Below are the records; copy exactly the stretch from the line containing "3. [[шаблон Объект-монитор#Принцип" through the line containing "# Шаблоны параллельной архитектуры", both ends included, and nothing else.

**** Provided material

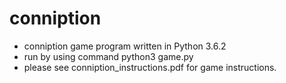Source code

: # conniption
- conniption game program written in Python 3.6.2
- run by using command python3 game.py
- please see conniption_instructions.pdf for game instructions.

********
**** Provided material

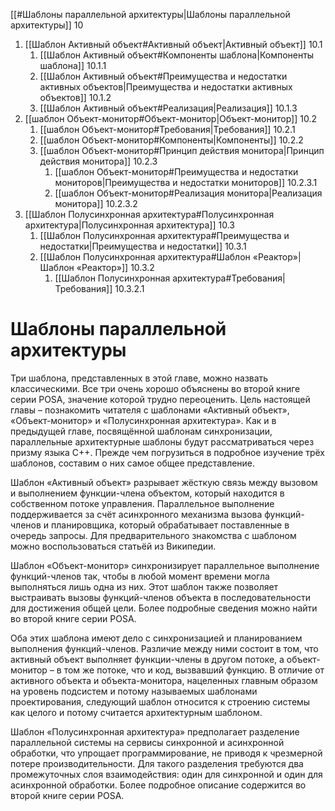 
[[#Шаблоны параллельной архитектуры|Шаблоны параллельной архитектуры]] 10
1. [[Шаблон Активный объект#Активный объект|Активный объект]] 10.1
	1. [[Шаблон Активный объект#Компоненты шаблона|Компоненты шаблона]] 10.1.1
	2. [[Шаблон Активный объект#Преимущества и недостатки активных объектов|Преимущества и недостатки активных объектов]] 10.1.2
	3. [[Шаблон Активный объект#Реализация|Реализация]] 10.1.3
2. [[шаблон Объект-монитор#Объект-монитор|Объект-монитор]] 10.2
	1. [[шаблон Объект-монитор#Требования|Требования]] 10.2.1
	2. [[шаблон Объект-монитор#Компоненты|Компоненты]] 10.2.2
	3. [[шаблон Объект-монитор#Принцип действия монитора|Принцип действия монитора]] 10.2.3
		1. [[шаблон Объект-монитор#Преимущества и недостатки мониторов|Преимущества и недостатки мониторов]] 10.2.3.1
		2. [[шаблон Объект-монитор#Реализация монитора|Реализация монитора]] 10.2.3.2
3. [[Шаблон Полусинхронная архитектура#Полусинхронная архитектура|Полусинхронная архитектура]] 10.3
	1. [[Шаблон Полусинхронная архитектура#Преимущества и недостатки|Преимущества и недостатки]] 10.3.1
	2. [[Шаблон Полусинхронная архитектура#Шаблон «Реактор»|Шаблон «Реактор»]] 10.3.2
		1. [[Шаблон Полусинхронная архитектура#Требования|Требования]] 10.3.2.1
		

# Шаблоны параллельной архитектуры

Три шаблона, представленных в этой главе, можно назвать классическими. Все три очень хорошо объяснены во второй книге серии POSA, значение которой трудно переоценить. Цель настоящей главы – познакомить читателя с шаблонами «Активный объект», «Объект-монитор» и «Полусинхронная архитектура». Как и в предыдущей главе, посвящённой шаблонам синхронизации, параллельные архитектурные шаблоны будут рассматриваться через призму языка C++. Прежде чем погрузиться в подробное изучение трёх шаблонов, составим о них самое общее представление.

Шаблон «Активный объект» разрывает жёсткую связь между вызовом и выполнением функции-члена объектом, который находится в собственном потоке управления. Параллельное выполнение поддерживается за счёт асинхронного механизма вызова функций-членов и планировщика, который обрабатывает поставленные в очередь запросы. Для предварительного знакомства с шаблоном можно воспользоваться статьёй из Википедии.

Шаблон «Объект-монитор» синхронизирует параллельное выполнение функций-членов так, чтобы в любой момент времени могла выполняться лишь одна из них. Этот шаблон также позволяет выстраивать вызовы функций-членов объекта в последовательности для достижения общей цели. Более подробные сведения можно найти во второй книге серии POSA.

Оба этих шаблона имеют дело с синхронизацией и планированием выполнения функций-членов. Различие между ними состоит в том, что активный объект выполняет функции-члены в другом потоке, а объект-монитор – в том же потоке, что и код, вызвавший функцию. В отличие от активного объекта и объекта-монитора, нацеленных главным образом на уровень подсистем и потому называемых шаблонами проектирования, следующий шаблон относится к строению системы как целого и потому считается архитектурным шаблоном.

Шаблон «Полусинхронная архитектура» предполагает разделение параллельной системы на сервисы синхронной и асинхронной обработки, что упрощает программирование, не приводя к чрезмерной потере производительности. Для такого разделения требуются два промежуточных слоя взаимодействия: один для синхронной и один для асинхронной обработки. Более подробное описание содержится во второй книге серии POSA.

********
**** Provided material

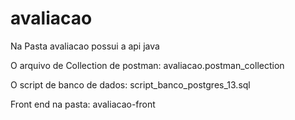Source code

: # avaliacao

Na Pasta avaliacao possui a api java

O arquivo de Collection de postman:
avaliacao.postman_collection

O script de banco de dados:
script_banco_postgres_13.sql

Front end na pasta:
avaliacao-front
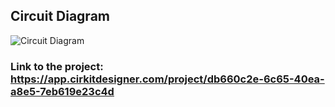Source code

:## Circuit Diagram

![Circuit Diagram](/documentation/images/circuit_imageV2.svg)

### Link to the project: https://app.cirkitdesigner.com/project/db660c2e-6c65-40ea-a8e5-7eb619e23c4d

********

§ **Exercise result**:
	3. [[шаблон Объект-монитор#Принцип действия монитора|Принцип действия монитора]] 10.2.3
		1. [[шаблон Объект-монитор#Преимущества и недостатки мониторов|Преимущества и недостатки мониторов]] 10.2.3.1
		2. [[шаблон Объект-монитор#Реализация монитора|Реализация монитора]] 10.2.3.2
3. [[Шаблон Полусинхронная архитектура#Полусинхронная архитектура|Полусинхронная архитектура]] 10.3
	1. [[Шаблон Полусинхронная архитектура#Преимущества и недостатки|Преимущества и недостатки]] 10.3.1
	2. [[Шаблон Полусинхронная архитектура#Шаблон «Реактор»|Шаблон «Реактор»]] 10.3.2
		1. [[Шаблон Полусинхронная архитектура#Требования|Требования]] 10.3.2.1
		

# Шаблоны параллельной архитектуры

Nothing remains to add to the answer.